(Collected data)
--------

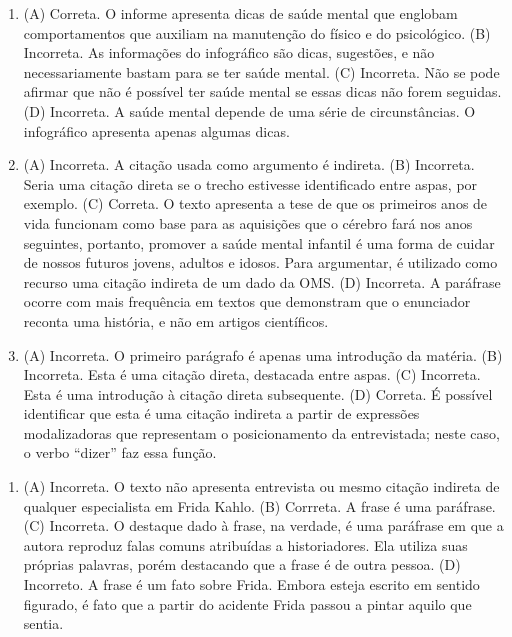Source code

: \begin{enumerate}
\item (A) Correta. O informe apresenta dicas de saúde mental que englobam
comportamentos que auxiliam na manutenção do físico e do psicológico.
(B) Incorreta. As informações do infográfico são dicas, sugestões, e não
necessariamente bastam para se ter saúde mental.
(C) Incorreta. Não se pode afirmar que não é possível ter saúde mental se
essas dicas não forem seguidas.
(D) Incorreta. A saúde mental depende de uma série de circunstâncias. O
infográfico apresenta apenas algumas dicas.

\item (A) Incorreta. A citação usada como argumento é indireta.
(B) Incorreta. Seria uma citação direta se o trecho estivesse
identificado entre aspas, por exemplo.
(C) Correta. O texto apresenta a tese de que os primeiros anos de vida
funcionam como base para as aquisições que o cérebro fará nos anos
seguintes, portanto, promover a saúde mental infantil é uma forma de
cuidar de nossos futuros jovens, adultos e idosos. Para argumentar, é
utilizado como recurso uma citação indireta de um dado da OMS.
(D) Incorreta. A paráfrase ocorre com mais frequência em textos que
demonstram que o enunciador reconta uma história, e não em artigos
científicos.

\item (A) Incorreta. O primeiro parágrafo é apenas uma introdução da matéria.
(B) Incorreta. Esta é uma citação direta, destacada entre aspas.
(C) Incorreta. Esta é uma introdução à citação direta subsequente.
(D) Correta. É possível identificar que esta é uma citação indireta a
partir de expressões modalizadoras que representam o posicionamento da
entrevistada; neste caso, o verbo ``dizer'' faz essa função.
\end{enumerate}


\begin{enumerate}
\item (A) Incorreta. O texto não apresenta entrevista ou mesmo citação
indireta de qualquer especialista em Frida Kahlo.
(B) Corrreta. A frase é uma paráfrase.
(C) Incorreta. O destaque dado à frase, na verdade, é uma paráfrase em
que a autora reproduz falas comuns atribuídas a historiadores. Ela
utiliza suas próprias palavras, porém destacando que a frase é de outra
pessoa.
(D) Incorreto. A frase é um fato sobre Frida. Embora esteja escrito em
sentido figurado, é fato que a partir do acidente Frida passou a pintar
aquilo que sentia.
\end{enumerate}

--------

__INSTRUCTIONS TO FOLLOW__
What lines in the entries above hold "saúde"? Copy every one.

__WRITTEN RESPONSE__
\item (A) Correta. O informe apresenta dicas de saúde mental que englobam
necessariamente bastam para se ter saúde mental.
(C) Incorreta. Não se pode afirmar que não é possível ter saúde mental se
(D) Incorreta. A saúde mental depende de uma série de circunstâncias. O
seguintes, portanto, promover a saúde mental infantil é uma forma de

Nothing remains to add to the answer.